Filter the entries down to the lines holding "Rust日报", then copy those lines.
________________
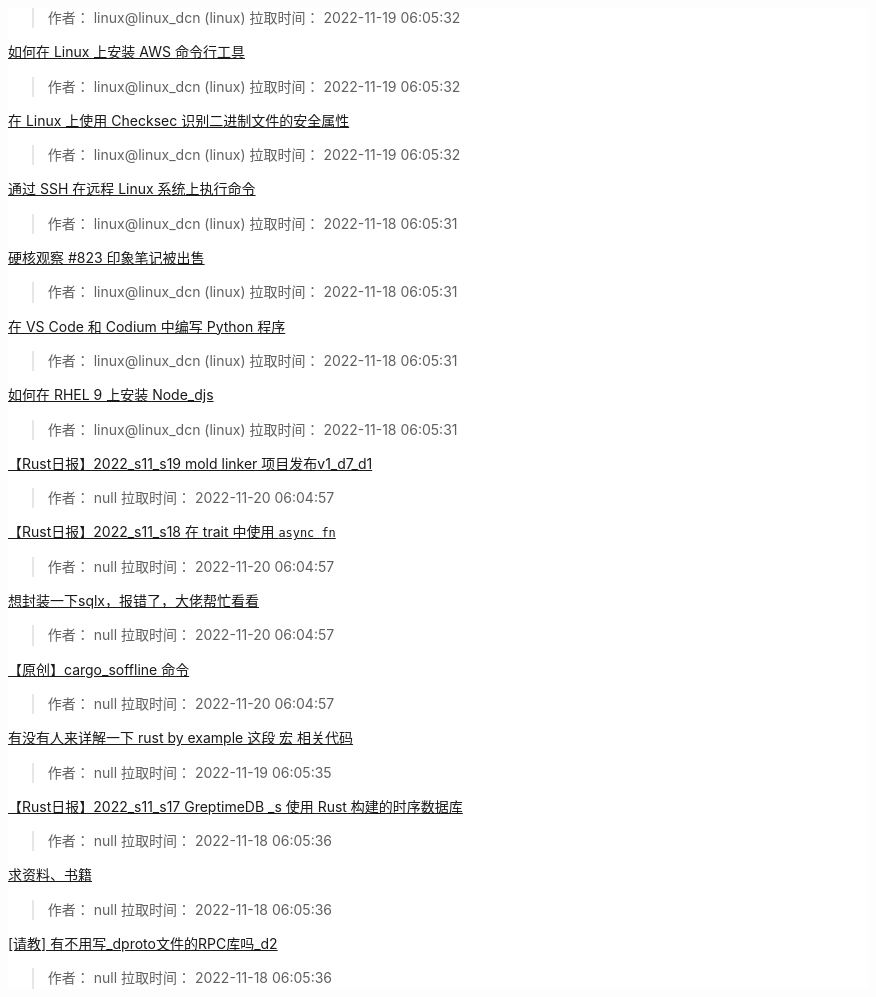 > 作者： linux@linux_dcn (linux)  拉取时间： 2022-11-19 06:05:32

 [如何在 Linux 上安装 AWS 命令行工具](https://linux.cn/article-15265-1.html?utm_source=rss&utm_medium=rss)

> 作者： linux@linux_dcn (linux)  拉取时间： 2022-11-19 06:05:32

 [在 Linux 上使用 Checksec 识别二进制文件的安全属性](https://linux.cn/article-15264-1.html?utm_source=rss&utm_medium=rss)

> 作者： linux@linux_dcn (linux)  拉取时间： 2022-11-19 06:05:32

 [通过 SSH 在远程 Linux 系统上执行命令](https://linux.cn/article-15263-1.html?utm_source=rss&utm_medium=rss)

> 作者： linux@linux_dcn (linux)  拉取时间： 2022-11-18 06:05:31

 [硬核观察 #823 印象笔记被出售](https://linux.cn/article-15262-1.html?utm_source=rss&utm_medium=rss)

> 作者： linux@linux_dcn (linux)  拉取时间： 2022-11-18 06:05:31

 [在 VS Code 和 Codium 中编写 Python 程序](https://linux.cn/article-15261-1.html?utm_source=rss&utm_medium=rss)

> 作者： linux@linux_dcn (linux)  拉取时间： 2022-11-18 06:05:31

 [如何在 RHEL 9 上安装 Node_djs](https://linux.cn/article-15260-1.html?utm_source=rss&utm_medium=rss)

> 作者： linux@linux_dcn (linux)  拉取时间： 2022-11-18 06:05:31

 [【Rust日报】2022_s11_s19 mold linker 项目发布v1_d7_d1](https://rustcc.cn/article?id=b28a5eb2-cc8b-49f6-97f3-1fee029164d8)

> 作者： null  拉取时间： 2022-11-20 06:04:57

 [【Rust日报】2022_s11_s18 在 trait 中使用 `async fn`](https://rustcc.cn/article?id=81685fc3-3155-4dee-bd34-08338e12b5a1)

> 作者： null  拉取时间： 2022-11-20 06:04:57

 [想封装一下sqlx，报错了，大佬帮忙看看](https://rustcc.cn/article?id=942dce58-d5c5-4b6c-970f-46794ed9f7a1)

> 作者： null  拉取时间： 2022-11-20 06:04:57

 [【原创】cargo_soffline 命令](https://rustcc.cn/article?id=628d351c-a114-4804-8006-9a98314569da)

> 作者： null  拉取时间： 2022-11-20 06:04:57

 [有没有人来详解一下 rust by example 这段 宏 相关代码](https://rustcc.cn/article?id=3e8d7c3a-a29a-4fdd-91ce-925613a8010c)

> 作者： null  拉取时间： 2022-11-19 06:05:35

 [【Rust日报】2022_s11_s17 GreptimeDB _s 使用 Rust 构建的时序数据库](https://rustcc.cn/article?id=15de1935-425e-47be-a4b6-6f5c6462064c)

> 作者： null  拉取时间： 2022-11-18 06:05:36

 [求资料、书籍](https://rustcc.cn/article?id=ed5d38a0-ac08-4acf-bfe3-992c700d26e5)

> 作者： null  拉取时间： 2022-11-18 06:05:36

 [[请教] 有不用写_dproto文件的RPC库吗_d2](https://rustcc.cn/article?id=e1f89141-0a9c-4583-a5cb-17ad12bd2933)

> 作者： null  拉取时间： 2022-11-18 06:05:36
________________
# Exercise result
 [【Rust日报】2022_s11_s19 mold linker 项目发布v1_d7_d1](https://rustcc.cn/article?id=b28a5eb2-cc8b-49f6-97f3-1fee029164d8)
 [【Rust日报】2022_s11_s18 在 trait 中使用 `async fn`](https://rustcc.cn/article?id=81685fc3-3155-4dee-bd34-08338e12b5a1)
 [【Rust日报】2022_s11_s17 GreptimeDB _s 使用 Rust 构建的时序数据库](https://rustcc.cn/article?id=15de1935-425e-47be-a4b6-6f5c6462064c)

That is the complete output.